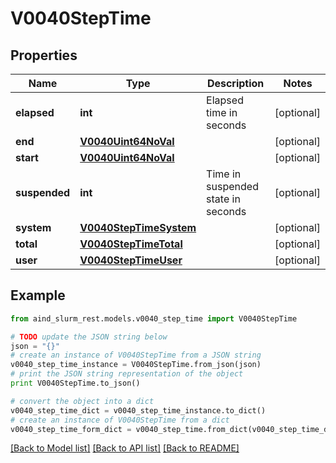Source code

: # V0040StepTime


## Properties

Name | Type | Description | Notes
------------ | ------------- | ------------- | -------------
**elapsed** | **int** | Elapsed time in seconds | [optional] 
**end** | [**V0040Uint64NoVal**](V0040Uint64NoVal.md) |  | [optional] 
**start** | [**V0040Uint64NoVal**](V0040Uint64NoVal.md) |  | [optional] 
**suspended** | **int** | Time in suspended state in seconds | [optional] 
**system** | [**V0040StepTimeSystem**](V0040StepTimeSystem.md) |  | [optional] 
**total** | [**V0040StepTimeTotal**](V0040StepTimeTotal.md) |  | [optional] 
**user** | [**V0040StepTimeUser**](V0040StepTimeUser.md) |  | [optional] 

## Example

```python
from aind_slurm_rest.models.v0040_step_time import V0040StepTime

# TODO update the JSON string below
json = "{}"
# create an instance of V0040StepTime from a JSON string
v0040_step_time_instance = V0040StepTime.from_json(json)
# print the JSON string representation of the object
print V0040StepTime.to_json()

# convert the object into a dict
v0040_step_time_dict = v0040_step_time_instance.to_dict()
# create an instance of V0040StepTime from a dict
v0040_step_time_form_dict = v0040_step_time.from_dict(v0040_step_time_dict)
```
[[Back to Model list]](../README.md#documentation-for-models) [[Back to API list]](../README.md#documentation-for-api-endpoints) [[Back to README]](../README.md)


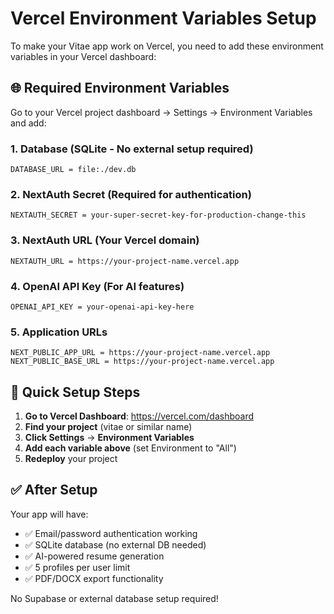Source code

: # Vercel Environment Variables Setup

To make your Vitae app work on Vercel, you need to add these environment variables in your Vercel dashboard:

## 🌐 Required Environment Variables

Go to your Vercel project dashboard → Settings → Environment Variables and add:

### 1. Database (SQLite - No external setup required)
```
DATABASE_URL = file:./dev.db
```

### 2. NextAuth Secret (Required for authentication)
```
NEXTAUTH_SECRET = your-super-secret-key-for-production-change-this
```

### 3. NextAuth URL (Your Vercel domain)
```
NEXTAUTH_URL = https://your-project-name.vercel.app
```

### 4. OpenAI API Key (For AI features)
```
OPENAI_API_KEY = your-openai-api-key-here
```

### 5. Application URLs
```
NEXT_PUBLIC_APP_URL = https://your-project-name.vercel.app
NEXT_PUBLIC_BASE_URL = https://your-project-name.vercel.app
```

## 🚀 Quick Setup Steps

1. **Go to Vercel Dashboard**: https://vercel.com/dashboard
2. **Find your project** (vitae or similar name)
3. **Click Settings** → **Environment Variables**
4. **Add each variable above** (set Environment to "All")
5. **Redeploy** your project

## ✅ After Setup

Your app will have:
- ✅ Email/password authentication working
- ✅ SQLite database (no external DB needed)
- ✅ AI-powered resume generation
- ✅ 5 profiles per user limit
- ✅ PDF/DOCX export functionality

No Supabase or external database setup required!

===============

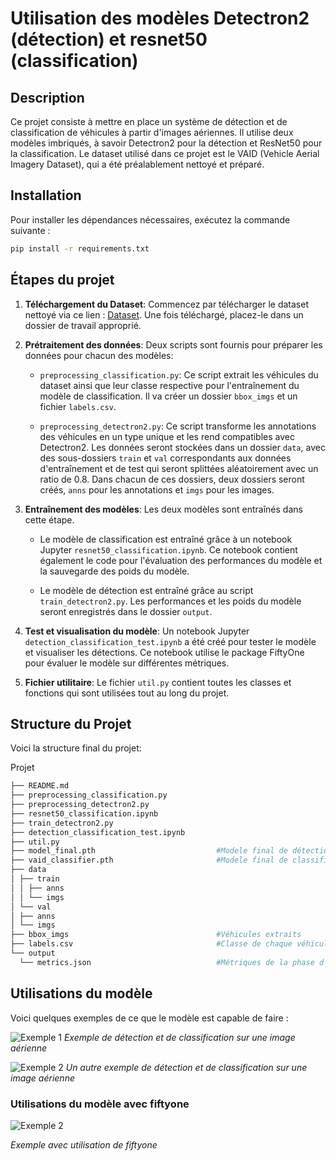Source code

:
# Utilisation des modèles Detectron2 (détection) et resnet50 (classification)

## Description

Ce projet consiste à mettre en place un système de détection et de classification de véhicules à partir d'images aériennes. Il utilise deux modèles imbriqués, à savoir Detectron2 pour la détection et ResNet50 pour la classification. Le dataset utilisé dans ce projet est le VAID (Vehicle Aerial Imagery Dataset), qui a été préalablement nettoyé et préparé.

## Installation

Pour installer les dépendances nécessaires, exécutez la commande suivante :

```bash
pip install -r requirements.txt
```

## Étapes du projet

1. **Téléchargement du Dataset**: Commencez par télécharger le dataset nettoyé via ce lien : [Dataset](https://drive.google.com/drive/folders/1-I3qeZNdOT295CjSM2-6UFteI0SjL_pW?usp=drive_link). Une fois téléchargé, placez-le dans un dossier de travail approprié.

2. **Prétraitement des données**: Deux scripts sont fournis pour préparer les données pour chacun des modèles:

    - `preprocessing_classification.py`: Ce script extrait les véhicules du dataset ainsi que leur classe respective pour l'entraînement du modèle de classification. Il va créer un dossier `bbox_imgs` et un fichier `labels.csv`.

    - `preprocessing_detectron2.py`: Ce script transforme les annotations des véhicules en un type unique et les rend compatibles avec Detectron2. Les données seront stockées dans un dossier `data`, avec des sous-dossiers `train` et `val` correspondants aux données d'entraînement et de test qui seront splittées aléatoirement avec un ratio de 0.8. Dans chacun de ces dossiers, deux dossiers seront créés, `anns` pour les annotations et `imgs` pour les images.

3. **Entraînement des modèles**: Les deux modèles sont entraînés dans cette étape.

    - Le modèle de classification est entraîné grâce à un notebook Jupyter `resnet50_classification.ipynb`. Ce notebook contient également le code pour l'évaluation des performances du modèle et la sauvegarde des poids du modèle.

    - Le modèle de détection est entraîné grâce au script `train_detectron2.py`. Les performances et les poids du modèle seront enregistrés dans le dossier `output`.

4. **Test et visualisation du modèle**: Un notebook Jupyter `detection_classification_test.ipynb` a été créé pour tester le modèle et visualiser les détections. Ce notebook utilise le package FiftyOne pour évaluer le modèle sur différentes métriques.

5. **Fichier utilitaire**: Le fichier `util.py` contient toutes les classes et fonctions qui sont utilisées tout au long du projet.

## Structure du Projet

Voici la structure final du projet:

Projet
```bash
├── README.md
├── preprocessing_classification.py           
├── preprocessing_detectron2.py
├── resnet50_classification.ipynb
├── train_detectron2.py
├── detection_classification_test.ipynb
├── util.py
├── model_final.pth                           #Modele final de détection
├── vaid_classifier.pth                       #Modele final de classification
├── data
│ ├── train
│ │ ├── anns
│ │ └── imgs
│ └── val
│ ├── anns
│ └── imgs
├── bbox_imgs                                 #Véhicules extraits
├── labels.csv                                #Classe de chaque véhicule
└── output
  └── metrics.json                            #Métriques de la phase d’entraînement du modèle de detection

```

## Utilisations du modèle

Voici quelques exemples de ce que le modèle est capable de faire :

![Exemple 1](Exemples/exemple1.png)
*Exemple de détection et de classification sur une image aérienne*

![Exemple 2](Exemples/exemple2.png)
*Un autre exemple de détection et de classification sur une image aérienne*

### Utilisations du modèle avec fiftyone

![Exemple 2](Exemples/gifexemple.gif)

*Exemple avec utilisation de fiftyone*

===============

(Required action) Return the lines of the listing where the string "README" appears.

(Problem solution)
[[Back to Model list]](../README.md#documentation-for-models) [[Back to API list]](../README.md#documentation-for-api-endpoints) [[Back to README]](../README.md)
├── README.md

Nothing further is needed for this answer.